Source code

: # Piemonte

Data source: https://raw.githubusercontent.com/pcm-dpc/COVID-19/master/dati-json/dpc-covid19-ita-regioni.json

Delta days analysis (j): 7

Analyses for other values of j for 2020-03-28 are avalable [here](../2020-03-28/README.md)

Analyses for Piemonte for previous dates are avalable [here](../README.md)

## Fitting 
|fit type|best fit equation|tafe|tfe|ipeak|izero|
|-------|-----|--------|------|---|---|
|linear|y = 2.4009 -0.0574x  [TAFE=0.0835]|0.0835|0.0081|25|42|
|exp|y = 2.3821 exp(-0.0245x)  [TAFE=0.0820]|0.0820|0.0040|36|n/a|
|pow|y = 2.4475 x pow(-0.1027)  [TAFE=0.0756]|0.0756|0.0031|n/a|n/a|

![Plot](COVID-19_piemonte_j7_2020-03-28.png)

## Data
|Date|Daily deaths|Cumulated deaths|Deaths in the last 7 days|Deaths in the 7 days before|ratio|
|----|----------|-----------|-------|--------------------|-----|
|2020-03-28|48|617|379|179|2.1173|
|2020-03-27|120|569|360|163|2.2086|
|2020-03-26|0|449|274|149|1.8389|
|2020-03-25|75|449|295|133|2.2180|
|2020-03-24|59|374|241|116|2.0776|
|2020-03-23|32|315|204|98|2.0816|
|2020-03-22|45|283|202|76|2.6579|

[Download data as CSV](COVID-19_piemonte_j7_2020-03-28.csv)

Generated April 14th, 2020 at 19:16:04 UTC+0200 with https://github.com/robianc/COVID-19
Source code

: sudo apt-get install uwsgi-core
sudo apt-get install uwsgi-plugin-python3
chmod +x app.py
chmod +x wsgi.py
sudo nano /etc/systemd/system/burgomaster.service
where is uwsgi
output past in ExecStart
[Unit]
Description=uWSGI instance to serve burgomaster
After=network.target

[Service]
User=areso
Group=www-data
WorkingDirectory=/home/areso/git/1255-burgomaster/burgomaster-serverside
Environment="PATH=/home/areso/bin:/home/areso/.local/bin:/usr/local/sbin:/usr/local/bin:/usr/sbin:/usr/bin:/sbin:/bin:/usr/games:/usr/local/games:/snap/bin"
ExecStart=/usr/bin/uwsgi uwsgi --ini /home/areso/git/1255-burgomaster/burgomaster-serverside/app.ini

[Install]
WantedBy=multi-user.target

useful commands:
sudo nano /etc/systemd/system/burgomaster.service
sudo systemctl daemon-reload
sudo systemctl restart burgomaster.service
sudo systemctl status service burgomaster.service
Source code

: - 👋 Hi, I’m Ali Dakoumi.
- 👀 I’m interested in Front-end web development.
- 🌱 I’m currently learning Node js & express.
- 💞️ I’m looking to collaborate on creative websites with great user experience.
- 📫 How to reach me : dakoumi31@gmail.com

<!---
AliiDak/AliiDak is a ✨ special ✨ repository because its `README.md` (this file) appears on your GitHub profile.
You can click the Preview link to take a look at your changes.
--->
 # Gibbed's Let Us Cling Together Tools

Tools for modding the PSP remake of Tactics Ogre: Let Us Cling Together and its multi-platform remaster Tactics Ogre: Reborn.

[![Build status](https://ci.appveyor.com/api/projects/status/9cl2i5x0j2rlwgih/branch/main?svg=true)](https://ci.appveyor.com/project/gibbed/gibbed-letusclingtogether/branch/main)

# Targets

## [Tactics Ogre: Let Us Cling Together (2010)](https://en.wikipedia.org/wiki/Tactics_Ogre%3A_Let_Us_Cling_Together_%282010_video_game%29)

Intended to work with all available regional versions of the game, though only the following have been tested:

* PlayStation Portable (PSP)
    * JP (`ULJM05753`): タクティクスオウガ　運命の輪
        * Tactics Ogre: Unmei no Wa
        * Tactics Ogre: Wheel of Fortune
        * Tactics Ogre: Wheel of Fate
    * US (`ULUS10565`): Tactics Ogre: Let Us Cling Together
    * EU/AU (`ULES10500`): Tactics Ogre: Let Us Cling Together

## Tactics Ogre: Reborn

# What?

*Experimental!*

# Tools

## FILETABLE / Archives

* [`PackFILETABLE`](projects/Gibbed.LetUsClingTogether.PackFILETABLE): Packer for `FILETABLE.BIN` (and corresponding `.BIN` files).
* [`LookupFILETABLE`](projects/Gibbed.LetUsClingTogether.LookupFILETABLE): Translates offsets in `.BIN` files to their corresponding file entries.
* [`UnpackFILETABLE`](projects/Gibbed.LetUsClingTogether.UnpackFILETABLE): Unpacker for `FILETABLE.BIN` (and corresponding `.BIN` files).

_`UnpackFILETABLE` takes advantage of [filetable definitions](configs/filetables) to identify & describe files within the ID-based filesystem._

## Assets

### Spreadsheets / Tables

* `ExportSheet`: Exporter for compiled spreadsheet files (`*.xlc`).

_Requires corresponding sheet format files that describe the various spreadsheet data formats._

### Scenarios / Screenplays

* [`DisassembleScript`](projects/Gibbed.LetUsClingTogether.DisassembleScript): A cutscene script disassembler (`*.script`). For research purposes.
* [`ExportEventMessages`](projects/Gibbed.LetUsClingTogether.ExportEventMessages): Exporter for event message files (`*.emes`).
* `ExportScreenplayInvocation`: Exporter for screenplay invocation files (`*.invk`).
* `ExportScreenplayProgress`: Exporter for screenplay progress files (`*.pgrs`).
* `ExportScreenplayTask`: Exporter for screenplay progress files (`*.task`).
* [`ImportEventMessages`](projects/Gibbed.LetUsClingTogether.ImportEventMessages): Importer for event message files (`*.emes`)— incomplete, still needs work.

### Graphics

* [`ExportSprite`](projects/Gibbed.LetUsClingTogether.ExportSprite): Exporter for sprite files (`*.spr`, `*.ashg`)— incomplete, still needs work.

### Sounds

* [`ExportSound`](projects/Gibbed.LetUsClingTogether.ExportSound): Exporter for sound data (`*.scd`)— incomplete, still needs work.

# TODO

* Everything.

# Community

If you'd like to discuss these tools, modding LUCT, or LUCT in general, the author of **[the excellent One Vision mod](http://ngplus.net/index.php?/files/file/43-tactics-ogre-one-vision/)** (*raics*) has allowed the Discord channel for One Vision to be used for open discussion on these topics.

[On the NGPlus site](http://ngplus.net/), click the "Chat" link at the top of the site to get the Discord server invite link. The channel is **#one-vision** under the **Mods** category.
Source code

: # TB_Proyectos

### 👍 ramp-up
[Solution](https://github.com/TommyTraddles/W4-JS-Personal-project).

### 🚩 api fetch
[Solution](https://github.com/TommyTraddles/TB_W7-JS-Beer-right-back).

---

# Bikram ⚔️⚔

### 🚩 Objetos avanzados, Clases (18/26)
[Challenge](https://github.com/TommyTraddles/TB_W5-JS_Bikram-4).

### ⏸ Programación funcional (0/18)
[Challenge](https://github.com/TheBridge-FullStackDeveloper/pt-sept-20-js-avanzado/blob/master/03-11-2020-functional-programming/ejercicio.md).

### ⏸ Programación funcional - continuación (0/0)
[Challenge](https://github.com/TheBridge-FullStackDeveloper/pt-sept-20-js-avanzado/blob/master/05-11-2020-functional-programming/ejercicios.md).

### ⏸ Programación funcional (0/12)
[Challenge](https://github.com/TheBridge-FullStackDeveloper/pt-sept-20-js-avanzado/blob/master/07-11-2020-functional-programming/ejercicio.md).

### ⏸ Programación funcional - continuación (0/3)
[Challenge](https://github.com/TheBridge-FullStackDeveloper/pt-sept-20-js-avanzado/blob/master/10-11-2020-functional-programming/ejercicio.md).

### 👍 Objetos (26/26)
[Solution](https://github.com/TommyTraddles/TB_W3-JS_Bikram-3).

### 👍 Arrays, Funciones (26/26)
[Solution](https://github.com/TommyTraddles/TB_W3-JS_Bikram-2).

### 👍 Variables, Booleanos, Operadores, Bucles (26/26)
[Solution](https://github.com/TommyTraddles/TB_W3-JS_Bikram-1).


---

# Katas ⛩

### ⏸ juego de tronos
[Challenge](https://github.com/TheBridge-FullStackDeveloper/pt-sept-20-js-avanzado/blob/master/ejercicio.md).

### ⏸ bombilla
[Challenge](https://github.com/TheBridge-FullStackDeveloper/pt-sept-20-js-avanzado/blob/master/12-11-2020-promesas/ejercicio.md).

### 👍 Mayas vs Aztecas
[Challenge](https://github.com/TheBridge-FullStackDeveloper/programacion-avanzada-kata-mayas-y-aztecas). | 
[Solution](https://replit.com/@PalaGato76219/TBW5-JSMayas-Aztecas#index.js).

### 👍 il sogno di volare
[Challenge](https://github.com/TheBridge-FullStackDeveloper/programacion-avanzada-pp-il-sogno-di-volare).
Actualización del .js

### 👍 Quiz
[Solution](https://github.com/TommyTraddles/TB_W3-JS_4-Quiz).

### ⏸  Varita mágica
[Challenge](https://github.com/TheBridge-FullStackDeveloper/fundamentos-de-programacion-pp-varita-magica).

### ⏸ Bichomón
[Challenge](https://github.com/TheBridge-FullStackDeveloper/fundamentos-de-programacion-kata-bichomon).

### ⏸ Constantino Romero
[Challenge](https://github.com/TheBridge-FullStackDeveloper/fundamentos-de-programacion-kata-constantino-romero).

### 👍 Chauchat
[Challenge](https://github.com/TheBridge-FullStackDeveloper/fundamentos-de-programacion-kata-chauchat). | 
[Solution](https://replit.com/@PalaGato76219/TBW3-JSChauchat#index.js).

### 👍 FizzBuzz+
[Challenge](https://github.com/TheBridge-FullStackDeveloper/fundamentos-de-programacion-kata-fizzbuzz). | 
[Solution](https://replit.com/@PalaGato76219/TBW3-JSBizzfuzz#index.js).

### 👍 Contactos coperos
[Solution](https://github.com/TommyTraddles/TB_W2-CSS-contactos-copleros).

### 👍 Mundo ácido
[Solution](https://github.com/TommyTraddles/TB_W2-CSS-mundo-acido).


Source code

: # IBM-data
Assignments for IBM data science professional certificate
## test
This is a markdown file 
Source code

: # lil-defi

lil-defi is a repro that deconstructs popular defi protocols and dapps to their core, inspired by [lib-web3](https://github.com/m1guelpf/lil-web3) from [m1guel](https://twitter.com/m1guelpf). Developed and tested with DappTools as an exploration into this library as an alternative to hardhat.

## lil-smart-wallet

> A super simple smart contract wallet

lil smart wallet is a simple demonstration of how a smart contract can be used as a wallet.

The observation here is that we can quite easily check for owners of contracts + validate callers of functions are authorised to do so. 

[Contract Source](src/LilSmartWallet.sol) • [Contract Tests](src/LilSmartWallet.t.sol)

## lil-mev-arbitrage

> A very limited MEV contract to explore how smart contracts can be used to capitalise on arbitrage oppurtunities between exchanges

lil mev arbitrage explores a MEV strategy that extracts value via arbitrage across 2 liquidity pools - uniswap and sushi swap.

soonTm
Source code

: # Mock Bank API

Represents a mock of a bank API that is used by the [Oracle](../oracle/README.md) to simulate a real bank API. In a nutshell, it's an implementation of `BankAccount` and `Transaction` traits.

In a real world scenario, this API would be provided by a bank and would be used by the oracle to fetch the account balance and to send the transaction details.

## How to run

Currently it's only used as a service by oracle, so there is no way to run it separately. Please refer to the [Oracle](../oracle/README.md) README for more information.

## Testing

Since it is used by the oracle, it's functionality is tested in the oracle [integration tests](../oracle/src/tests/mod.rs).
━━━━━━
Aim of the task - Lines from the start of the records through the one containing "Analyses for other" are what should be retyped, exactly and in full, both ends included.

Worked solution -
Source code

: # Piemonte

Data source: https://raw.githubusercontent.com/pcm-dpc/COVID-19/master/dati-json/dpc-covid19-ita-regioni.json

Delta days analysis (j): 7

Analyses for other values of j for 2020-03-28 are avalable [here](../2020-03-28/README.md)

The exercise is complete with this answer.